Io ti amo di un amore eterno; perciò ti prolungo la mia bontà. (Geremia 31,3)

Geremia è il modello del profeta sofferente: appassionato, vivace, dolente. Vive pienamente la forza dell’annuncio sorretto dalla Parola. Denuncia, invita alla conversione; in perenne contrasto con gli ascoltatori.

“Sedotto” dal Signore, inizia la sua attività profetica in momenti drammatici: la minaccia babilonese alla fine del VII secolo a.C. è prossima, di lì a pochi anni Gerusalemme sarà conquistata, il popolo di Israele deportato. Geremia avverte la contraddizione di dovere annunciare ad un popolo di cui si sente parte il tradimento di questi nei confronti di Dio. È il rifiuto dell’amore divino da parte di Israele, che si concretizza nell’idolatria, nella menzogna, nell’incirconcisione del cuore: il peccato ha raggiunto tutti ed è -in sostanza – ribellione radicale nei confronti di Dio. Geremia vuole convincere il popolo ad abbandonare il peccato e tornare  al Signore.
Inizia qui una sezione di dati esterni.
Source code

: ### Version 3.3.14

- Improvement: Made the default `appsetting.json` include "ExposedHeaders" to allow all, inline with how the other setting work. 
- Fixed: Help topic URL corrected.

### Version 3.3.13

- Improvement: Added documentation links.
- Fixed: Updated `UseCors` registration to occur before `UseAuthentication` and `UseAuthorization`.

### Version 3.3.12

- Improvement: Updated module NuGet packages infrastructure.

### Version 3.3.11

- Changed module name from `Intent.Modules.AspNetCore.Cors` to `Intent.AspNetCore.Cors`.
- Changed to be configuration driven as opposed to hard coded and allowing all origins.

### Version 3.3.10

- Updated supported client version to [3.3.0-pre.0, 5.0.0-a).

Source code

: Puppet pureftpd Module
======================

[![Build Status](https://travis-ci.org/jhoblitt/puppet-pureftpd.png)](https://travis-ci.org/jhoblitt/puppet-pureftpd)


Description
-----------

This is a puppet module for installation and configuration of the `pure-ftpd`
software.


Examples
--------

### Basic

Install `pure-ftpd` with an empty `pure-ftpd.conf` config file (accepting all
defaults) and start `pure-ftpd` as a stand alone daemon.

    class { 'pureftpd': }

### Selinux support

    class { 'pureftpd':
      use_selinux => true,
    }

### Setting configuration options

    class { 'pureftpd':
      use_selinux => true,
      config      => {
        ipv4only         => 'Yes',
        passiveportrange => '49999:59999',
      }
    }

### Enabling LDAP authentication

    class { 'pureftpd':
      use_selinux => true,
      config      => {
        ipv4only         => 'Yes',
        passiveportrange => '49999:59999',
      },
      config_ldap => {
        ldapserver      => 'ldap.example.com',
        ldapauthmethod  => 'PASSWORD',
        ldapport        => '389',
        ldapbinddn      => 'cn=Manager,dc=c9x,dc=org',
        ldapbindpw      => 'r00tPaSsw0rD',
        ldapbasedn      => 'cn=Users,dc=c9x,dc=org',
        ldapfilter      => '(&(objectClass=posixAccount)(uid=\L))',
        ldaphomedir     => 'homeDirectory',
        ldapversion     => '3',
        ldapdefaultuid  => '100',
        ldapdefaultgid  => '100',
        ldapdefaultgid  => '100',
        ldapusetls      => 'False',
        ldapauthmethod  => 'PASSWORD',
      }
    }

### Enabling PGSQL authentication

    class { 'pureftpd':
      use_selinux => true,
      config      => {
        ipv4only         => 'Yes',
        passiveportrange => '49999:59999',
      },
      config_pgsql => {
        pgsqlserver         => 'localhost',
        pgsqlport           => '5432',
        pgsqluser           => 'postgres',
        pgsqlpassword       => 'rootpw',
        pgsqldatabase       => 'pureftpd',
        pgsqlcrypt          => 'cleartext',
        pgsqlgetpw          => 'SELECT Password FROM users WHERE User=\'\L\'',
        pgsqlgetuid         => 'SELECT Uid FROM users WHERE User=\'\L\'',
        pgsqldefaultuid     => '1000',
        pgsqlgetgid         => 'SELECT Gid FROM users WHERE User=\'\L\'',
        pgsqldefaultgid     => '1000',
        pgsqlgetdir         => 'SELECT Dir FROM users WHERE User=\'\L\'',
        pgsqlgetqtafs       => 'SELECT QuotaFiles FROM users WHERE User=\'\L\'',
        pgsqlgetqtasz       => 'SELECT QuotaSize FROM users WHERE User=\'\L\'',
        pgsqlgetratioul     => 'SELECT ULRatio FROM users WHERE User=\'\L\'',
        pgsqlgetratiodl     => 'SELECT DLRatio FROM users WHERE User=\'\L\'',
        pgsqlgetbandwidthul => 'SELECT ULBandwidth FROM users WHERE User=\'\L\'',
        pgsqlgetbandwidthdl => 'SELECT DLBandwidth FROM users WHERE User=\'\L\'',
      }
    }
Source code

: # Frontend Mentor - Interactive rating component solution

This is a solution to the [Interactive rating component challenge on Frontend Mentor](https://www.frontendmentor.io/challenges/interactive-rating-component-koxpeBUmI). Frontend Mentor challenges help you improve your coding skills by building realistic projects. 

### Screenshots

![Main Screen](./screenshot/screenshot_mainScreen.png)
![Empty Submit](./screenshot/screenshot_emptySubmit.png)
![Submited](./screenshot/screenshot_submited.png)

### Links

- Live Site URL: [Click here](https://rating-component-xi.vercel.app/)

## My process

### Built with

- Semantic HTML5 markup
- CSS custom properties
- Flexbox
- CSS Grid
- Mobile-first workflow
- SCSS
L’annuncio profetico non è però solo di accusa e giudizio, è anche annuncio di salvezza: Israele si avvierà infine alla propria dimora di pace, tornerà nella sua terra. Un popolo  minuto, frammentato, debole,  in balia delle superpotenze dell’epoca non è dimenticato da Dio. La salvezza che lo attende è il frutto dell’azione gratuita del Signore, un Dio fedele, che ha nel cuore innanzitutto gli ultimi, i sofferenti.
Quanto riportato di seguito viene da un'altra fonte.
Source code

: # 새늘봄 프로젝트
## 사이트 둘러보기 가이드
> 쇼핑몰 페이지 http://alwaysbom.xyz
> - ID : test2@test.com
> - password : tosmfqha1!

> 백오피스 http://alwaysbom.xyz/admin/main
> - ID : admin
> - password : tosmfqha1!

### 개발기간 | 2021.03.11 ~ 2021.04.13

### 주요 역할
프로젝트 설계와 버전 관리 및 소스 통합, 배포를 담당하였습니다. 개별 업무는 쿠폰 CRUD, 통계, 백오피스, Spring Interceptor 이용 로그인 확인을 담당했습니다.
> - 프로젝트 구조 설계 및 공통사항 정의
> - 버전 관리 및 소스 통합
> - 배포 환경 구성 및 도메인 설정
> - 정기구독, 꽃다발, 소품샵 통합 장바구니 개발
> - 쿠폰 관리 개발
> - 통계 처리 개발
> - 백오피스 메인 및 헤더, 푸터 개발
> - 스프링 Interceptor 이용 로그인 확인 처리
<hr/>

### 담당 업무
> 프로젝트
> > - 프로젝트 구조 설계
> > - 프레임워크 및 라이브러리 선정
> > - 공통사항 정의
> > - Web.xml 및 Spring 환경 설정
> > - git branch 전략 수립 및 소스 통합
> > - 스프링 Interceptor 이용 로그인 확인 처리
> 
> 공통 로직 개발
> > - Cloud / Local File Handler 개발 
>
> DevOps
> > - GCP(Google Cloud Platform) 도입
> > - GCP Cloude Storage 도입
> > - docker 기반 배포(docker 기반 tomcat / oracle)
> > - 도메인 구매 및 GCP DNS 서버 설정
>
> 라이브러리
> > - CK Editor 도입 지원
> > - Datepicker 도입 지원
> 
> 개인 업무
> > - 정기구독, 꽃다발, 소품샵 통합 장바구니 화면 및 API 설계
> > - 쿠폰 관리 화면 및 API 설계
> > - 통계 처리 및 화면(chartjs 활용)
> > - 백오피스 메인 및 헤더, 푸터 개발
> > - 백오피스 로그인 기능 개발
Ecco che la salvezza annunciata da Geremia si riallaccia a quel filo rosso che si dipana lungo la Scrittura intera: l’economia del povero, degli ultimi, degli emarginati, dei disprezzati, dei reietti, dei secondogeniti. Dall’Antico al Nuovo Testamento. Lo vediamo nel Vangelo di  Luca: il tema degli ultimi e della Misericordia di Dio è fortissimo. La tenerezza di Dio per i bambini, le donne, gli schiavi, i deboli, i peccatori incapaci di salvarsi da soli, i rifiutati, emerge costantemente negli scritti lucani. Ecco che Maria concepirà un figlio per un intervento gratuito di Dio, analogamente alle donne della storia di Israele: Sara, Rebecca, Rachele, Anna, donne sterili, quindi ultime.  Nel Salmo 118 lo troviamo: è il Dio della “Pietra scartata”. Non possiamo avere dubbi: Il Signore sarà sempre dalla parte degli oppressi. Non è un Dio impassibile.  Il suo amore è viscerale, non viene meno. Con le parole di  Geremia lo ricorda nel versetto citato, in Cristo lo rivelerà fino in fondo: “Dio infatti ha tanto amato il mondo da dare il Figlio unigenito, perchè chiunque crede in Lui non vada perduto, ma abbia la vita eterna” (Gv 3,16).